Print Version October 30th, 2002
Both those readings make my skin crawl a little—Paul with his comfortable hierarchies and Luke with his tough message to try, try, and try again to enter the kingdom even though you’ll likely as not fail.
Like I said they both upset me. I don’t believe anyone has a fixed station in life they have to put up with. And I don’t believe God closes the door on anyone who asks entry.
But, truth be told, my discomfort comes in part because both those positions—however much I protest—hold a disturbing attraction for me. If the world were static and the place we were born to were fixed I wouldn’t have to bother my head about justice, about fair pay, about women’s ordination, about gay adoption. I could let it all be. But we’ve seen the world change, witnessed it, and what we know that Paul never could have grasped is that the whole order of things is up for grabs—we decide it even as it decides us.
Same with God the doorkeeper.
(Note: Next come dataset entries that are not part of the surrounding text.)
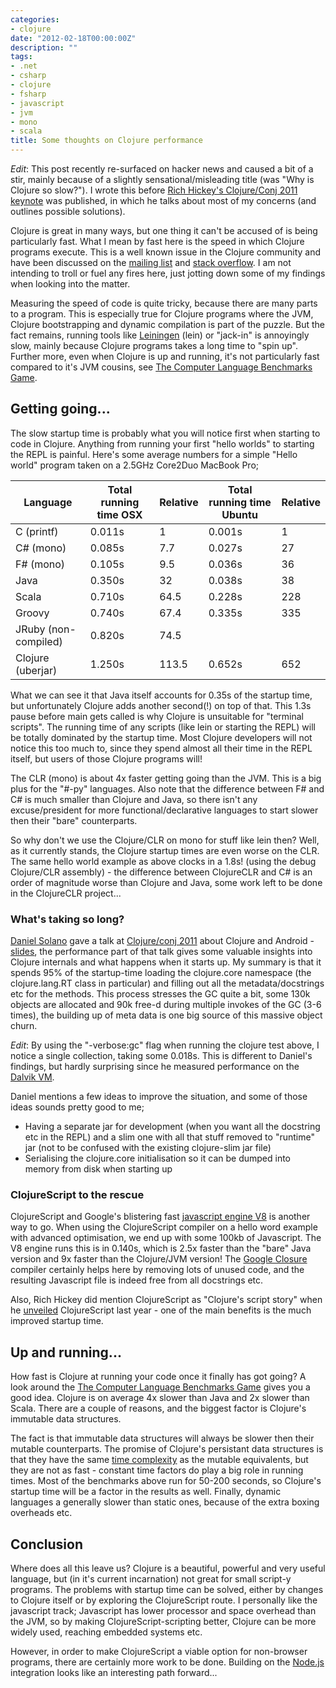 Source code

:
 ```yaml
---
categories:
- clojure
date: "2012-02-18T00:00:00Z"
description: ""
tags:
- .net
- csharp
- clojure
- fsharp
- javascript
- jvm
- mono
- scala
title: Some thoughts on Clojure performance
---
```


_Edit_: This post recently re-surfaced on hacker news and caused a bit of a stir, mainly because of a slightly sensational/misleading title (was "Why is Clojure so slow?"). I wrote this before [Rich Hickey's Clojure/Conj 2011 keynote](http://www.youtube.com/watch?v=I5iNUtrYQSM) was published, in which he talks about most of my concerns (and outlines possible solutions).

Clojure is great in many ways, but one thing it can't be accused of is being particularly fast. What I mean by fast here is the speed in which Clojure programs execute. This is a well known issue in the Clojure community and have been discussed on the [mailing list](http://groups.google.com/group/clojure) and [stack overflow](http://stackoverflow.com/questions/2531616/why-is-the-clojure-hello-world-program-so-slow-compared-to-java-and-python). I am not intending to troll or fuel any fires here, just jotting down some of my findings when looking into the matter.

Measuring the speed of code is quite tricky, because there are many parts to a program. This is especially true for Clojure programs where the JVM, Clojure bootstrapping and dynamic compilation is part of the puzzle. But the fact remains, running tools like [Leiningen](https://github.com/technomancy/leiningen) (lein) or "jack-in" is annoyingly slow, mainly because Clojure programs takes a long time to "spin up". Further more, even when Clojure is up and running, it's not particularly fast compared to it's JVM cousins, see [The Computer Language Benchmarks Game](http://shootout.alioth.debian.org/).

## Getting going...
The slow startup time is probably what you will notice first when starting to code in Clojure. Anything from running your first "hello worlds" to starting the REPL is painful. Here's some average numbers for a simple "Hello world" program taken on a 2.5GHz Core2Duo MacBook Pro;

| Language             | Total running time OSX | Relative | Total running time Ubuntu | Relative |
|----------------------|------------------------|----------|---------------------------|----------|
| C (printf)           | 0.011s                 | 1        | 0.001s                    | 1        |
| C# (mono)            | 0.085s                 | 7.7      | 0.027s                    | 27       |
| F# (mono)            | 0.105s                 | 9.5      | 0.036s                    | 36       |
| Java                 | 0.350s                 | 32       | 0.038s                    | 38       |
| Scala                | 0.710s                 | 64.5     | 0.228s                    | 228      |
| Groovy               | 0.740s                 | 67.4     | 0.335s                    | 335      |
| JRuby (non-compiled) | 0.820s                 | 74.5     |                           |          |
| Clojure (uberjar)    | 1.250s                 | 113.5    | 0.652s                    | 652      |

What we can see it that Java itself accounts for 0.35s of the startup time, but unfortunately Clojure adds another second(!) on top of that. This 1.3s pause before main gets called is why Clojure is unsuitable for "terminal scripts". The running time of any scripts (like lein or starting the REPL) will be totally dominated by the startup time. Most Clojure developers will not notice this too much to, since they spend almost all their time in the REPL itself, but users of those Clojure programs will!

The CLR (mono) is about 4x faster getting going than the JVM. This is a big plus for the "#-py" languages. Also note that the difference between F# and C# is much smaller than Clojure and Java, so there isn't any excuse/president for more functional/declarative languages to start slower then their "bare" counterparts.

So why don't we use the Clojure/CLR on mono for stuff like lein then? Well, as it currently stands, the Clojure startup times are even worse on the CLR. The same hello world example as above clocks in a 1.8s! (using the debug Clojure/CLR assembly) - the difference between ClojureCLR and C# is an order of magnitude worse than Clojure and Java, some work left to be done in the ClojureCLR project...

### What's taking so long?
[Daniel Solano](http://www.deepbluelambda.org/) gave a talk at [Clojure/conj 2011](http://www.youtube.com/watch?v=1NptqU3bqZE) about Clojure and Android - [slides](https://github.com/relevance/clojure-conj/blob/master/2011-slides/daniel-solano-g%C3%B3mez-clojure-and-android.pdf), the performance part of that talk gives some valuable insights into Clojure internals and what happens when it starts up. My summary is that it spends 95% of the startup-time loading the clojure.core namespace (the clojure.lang.RT class in particular) and filling out all the metadata/docstrings etc for the methods. This process stresses the GC quite a bit, some 130k objects are allocated and 90k free-d during multiple invokes of the GC (3-6 times), the building up of meta data is one big source of this massive object churn.

_Edit_: By using the "-verbose:gc" flag when running the clojure test above, I notice a single collection, taking some 0.018s. This is different to Daniel's findings, but hardly surprising since he measured performance on the [Dalvik VM](http://code.google.com/p/dalvik/).

Daniel mentions a few ideas to improve the situation, and some of those ideas sounds pretty good to me;
* Having a separate jar for development (when you want all the docstring etc in the REPL) and a slim one with all that stuff removed to "runtime" jar (not to be confused with the existing clojure-slim jar file)
* Serialising the clojure.core initialisation so it can be dumped into memory from disk when starting up</li>

### ClojureScript to the rescue
ClojureScript and Google's blistering fast [javascript engine V8](http://code.google.com/p/v8/) is another way to go. When using the ClojureScript compiler on a hello word example with advanced optimisation, we end up with some 100kb of Javascript. The V8 engine runs this is in 0.140s, which is 2.5x faster than the "bare" Java version and 9x faster than the Clojure/JVM version! The [Google Closure](http://code.google.com/closure/) compiler certainly helps here by removing lots of unused code, and the resulting Javascript file is indeed free from all docstrings etc.

Also, Rich Hickey did mention ClojureScript as "Clojure's script story" when he [unveiled](http://blip.tv/clojure/rich-hickey-unveils-clojurescript-5399498) ClojureScript last year - one of the main benefits is the much improved startup time.

## Up and running...

How fast is Clojure at running your code once it finally has got going? A look around the [The Computer Language Benchmarks Game](http://shootout.alioth.debian.org/u32/which-programming-languages-are-fastest.php) gives you a good idea. Clojure is on average 4x slower than Java and 2x slower than Scala. There are a couple of reasons, and the biggest factor is Clojure's immutable data structures.

The fact is that immutable data structures will always be slower then their mutable counterparts. The promise of Clojure's persistant data structures is that they have the same [time complexity](http://en.wikipedia.org/wiki/Time_complexity) as the mutable equivalents, but they are not as fast - constant time factors do play a big role in running times. Most of the benchmarks above run for 50-200 seconds, so Clojure's startup time will be a factor in the results as well. Finally, dynamic languages a generally slower than static ones, because of the extra boxing overheads etc.

## Conclusion
Where does all this leave us? Clojure is a beautiful, powerful and very useful language, but (in it's current incarnation) not great for small script-y programs. The problems with startup time can be solved, either by changes to Clojure itself or by exploring the ClojureScript route. I personally like the javascript track; Javascript has lower processor and space overhead than the JVM, so by making ClojureScript-scripting better, Clojure can be more widely used, reaching embedded systems etc.

However, in order to make ClojureScript a viable option for non-browser programs, there are certainly more work to be done. Building on the [Node.js](http://nodejs.org/) integration looks like an interesting path forward...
Part of me would be very happy knowing that God has standards—high standards too—it’s the part of me that would look down on any club that would have me as a member. They say the angels fell over that. That when God let them in on the plan to take flesh and become human they couldn’t bear the thought, couldn’t stand to see God so embarrassed, couldn’t stomach God turning the natural order so far upside down. Better to reign in hell than rub shoulders with animals on two legs. … I guess I want standards too. I guess I find it hard to believe that I don’t have to try and try and likely fail. I guess I’d rather fail than lay down the burden and let myself be loved. Because I guess it does come down to love and loving and being loved.
Isn’t it sad? All the running we do, all the hiding, all the reaching after emptiness—when we could be resting in the great wide open arms of love.